What to do
Identify, in the records below, every line where the string "https" appears, and copy each such line.
__________________________________________________
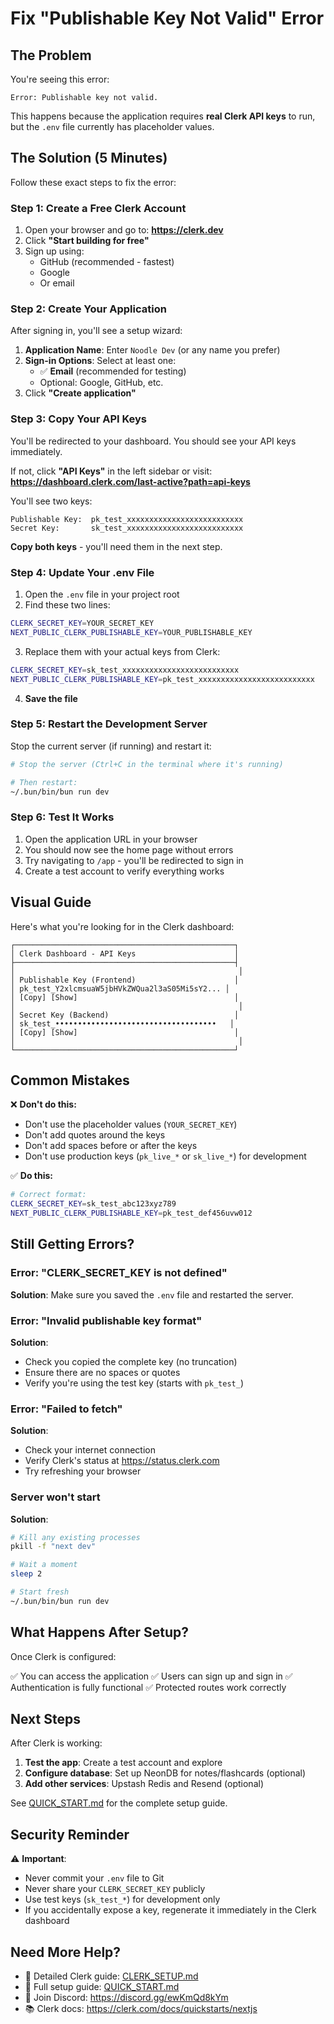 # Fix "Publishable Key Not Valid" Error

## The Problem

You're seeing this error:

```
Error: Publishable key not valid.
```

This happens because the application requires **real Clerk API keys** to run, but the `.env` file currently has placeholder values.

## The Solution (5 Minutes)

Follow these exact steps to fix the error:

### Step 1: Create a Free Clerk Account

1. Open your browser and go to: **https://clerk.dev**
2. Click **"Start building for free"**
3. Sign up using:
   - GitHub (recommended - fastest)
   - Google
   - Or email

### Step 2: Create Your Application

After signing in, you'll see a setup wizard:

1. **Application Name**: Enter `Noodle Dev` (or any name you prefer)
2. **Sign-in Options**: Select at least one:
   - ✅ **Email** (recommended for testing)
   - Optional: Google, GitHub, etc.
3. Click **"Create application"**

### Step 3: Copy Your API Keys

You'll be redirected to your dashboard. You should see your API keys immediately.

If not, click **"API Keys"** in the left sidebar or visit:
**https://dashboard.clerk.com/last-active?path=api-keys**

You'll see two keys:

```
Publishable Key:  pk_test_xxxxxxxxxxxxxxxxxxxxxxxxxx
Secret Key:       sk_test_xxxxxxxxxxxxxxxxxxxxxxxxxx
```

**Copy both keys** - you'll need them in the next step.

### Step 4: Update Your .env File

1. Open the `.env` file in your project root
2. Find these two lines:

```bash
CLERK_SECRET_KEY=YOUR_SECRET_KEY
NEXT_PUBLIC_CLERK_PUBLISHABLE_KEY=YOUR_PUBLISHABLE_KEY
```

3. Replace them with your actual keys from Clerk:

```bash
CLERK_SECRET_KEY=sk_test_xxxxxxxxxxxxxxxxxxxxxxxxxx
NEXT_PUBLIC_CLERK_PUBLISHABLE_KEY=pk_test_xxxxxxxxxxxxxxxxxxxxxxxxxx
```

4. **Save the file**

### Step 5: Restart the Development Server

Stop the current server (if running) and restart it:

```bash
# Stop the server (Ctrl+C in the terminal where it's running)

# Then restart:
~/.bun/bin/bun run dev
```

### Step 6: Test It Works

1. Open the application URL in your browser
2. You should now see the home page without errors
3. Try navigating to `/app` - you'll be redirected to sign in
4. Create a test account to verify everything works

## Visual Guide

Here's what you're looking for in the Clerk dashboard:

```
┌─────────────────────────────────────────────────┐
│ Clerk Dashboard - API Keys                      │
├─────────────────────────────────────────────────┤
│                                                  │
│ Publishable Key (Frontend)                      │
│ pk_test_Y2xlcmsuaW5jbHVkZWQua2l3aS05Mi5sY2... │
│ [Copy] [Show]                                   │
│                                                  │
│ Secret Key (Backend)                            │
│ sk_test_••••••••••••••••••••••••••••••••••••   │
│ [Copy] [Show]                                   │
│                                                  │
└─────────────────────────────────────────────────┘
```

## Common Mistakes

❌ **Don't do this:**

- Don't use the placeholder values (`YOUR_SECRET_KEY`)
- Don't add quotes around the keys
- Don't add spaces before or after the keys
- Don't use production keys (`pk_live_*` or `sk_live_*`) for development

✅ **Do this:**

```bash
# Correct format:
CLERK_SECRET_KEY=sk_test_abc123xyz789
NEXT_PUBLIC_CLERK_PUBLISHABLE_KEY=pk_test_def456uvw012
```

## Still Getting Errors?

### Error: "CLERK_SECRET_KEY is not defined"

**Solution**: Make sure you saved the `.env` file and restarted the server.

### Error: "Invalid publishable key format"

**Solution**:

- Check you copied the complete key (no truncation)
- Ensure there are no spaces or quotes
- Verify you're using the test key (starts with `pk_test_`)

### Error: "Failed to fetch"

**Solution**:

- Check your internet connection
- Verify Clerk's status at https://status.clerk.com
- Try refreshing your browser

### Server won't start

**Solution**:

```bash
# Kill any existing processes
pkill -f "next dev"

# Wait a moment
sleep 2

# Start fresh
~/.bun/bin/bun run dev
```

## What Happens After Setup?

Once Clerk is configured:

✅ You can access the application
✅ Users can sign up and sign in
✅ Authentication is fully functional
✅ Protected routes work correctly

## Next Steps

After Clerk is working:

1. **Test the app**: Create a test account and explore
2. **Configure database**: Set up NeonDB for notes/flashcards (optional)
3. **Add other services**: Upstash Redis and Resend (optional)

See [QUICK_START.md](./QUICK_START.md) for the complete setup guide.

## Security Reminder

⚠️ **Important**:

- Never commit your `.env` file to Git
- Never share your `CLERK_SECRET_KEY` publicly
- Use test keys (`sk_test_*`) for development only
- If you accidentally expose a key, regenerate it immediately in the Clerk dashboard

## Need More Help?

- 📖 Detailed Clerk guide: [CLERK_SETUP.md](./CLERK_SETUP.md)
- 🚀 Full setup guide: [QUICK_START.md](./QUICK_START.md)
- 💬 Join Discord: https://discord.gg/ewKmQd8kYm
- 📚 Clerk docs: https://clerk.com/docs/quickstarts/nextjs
__________________________________________________
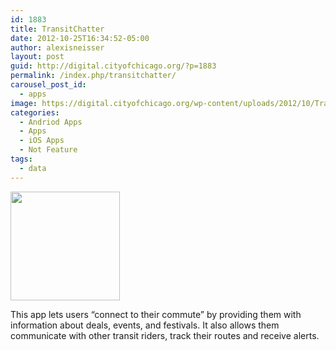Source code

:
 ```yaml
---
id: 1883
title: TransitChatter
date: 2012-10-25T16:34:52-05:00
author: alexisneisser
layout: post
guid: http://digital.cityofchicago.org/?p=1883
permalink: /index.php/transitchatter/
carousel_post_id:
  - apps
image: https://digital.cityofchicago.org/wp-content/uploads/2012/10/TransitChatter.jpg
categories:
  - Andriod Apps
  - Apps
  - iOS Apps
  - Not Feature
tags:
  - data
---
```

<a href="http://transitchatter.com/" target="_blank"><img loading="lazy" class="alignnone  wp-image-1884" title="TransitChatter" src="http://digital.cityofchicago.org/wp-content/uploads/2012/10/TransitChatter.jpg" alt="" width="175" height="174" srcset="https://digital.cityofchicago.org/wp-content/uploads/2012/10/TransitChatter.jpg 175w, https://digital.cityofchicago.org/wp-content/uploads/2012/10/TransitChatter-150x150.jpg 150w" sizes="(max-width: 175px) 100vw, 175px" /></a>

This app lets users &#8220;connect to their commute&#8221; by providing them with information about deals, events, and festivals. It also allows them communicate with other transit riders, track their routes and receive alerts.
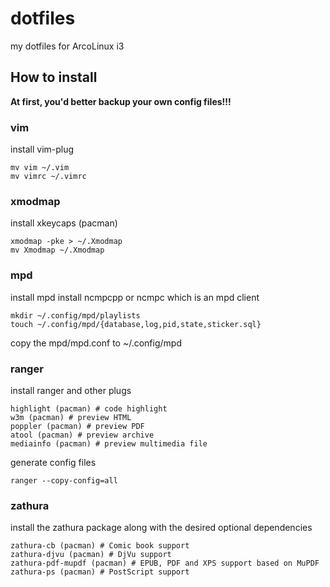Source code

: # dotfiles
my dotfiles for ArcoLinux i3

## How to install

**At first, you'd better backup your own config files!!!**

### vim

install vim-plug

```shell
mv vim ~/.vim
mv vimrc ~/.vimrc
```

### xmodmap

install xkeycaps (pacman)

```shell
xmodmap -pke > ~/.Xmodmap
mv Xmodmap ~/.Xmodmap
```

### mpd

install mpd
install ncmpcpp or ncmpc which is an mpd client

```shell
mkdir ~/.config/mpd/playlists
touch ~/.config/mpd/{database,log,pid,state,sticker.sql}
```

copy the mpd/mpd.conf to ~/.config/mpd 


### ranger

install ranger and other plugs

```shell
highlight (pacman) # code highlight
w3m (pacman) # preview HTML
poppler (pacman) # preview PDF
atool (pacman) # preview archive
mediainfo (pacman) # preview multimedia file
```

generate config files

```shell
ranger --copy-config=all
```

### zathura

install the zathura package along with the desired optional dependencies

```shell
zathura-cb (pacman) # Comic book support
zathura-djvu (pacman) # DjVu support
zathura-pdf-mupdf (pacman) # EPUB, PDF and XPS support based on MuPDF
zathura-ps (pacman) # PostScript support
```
__________________________________________________
Expected answer
1. Open your browser and go to: **https://clerk.dev**
**https://dashboard.clerk.com/last-active?path=api-keys**
- Verify Clerk's status at https://status.clerk.com
- 💬 Join Discord: https://discord.gg/ewKmQd8kYm
- 📚 Clerk docs: https://clerk.com/docs/quickstarts/nextjs
image: https://digital.cityofchicago.org/wp-content/uploads/2012/10/TransitChatter.jpg
<a href="http://transitchatter.com/" target="_blank"><img loading="lazy" class="alignnone  wp-image-1884" title="TransitChatter" src="http://digital.cityofchicago.org/wp-content/uploads/2012/10/TransitChatter.jpg" alt="" width="175" height="174" srcset="https://digital.cityofchicago.org/wp-content/uploads/2012/10/TransitChatter.jpg 175w, https://digital.cityofchicago.org/wp-content/uploads/2012/10/TransitChatter-150x150.jpg 150w" sizes="(max-width: 175px) 100vw, 175px" /></a>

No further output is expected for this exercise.